▶ _Task material_:

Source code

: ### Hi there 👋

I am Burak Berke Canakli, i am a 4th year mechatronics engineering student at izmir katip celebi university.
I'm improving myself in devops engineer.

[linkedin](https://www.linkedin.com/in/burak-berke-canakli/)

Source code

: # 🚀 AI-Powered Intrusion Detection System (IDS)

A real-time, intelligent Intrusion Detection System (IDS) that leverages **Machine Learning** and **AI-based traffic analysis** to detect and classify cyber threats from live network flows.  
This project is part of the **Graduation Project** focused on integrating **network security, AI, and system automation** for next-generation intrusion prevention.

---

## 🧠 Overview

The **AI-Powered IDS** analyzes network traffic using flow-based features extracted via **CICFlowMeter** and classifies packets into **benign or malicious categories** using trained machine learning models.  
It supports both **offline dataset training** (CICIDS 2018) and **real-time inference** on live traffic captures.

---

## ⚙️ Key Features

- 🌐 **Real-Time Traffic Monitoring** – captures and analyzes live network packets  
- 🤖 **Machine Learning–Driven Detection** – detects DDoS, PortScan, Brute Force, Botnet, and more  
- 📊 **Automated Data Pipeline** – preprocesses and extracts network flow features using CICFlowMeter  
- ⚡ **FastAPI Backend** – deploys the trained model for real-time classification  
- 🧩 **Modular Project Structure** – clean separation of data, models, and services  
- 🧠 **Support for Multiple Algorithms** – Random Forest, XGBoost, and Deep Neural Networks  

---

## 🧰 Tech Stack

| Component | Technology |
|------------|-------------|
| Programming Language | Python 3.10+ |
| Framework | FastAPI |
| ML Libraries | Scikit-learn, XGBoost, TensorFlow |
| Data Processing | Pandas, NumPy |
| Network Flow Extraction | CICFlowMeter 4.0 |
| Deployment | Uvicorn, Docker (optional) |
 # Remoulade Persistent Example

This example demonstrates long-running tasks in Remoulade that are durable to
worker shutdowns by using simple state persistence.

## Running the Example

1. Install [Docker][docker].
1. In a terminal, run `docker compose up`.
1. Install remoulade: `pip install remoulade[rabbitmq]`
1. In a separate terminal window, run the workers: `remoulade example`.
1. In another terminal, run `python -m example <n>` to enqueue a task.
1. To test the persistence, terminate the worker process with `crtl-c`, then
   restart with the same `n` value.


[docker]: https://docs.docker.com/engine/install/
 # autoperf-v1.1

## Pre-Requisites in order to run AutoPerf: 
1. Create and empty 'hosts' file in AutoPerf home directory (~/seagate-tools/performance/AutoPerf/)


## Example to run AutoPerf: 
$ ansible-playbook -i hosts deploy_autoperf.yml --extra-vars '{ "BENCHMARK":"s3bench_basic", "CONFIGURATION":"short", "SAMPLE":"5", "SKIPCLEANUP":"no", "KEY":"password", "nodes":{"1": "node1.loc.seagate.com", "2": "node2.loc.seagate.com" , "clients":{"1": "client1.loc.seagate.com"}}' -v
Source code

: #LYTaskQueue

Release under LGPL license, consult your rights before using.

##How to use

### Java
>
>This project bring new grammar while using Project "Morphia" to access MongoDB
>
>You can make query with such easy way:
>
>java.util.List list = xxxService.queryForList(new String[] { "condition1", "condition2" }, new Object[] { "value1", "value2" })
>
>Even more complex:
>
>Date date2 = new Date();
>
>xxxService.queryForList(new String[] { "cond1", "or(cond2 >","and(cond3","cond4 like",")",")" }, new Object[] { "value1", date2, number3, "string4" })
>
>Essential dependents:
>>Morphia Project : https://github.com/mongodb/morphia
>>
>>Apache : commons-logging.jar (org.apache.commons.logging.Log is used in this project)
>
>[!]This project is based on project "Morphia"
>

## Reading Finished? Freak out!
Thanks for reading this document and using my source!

▶ _Work request_: The lines above that include "with" should each be listed.

▶ _Reply to the exercise_:
1. To test the persistence, terminate the worker process with `crtl-c`, then
   restart with the same `n` value.
>You can make query with such easy way:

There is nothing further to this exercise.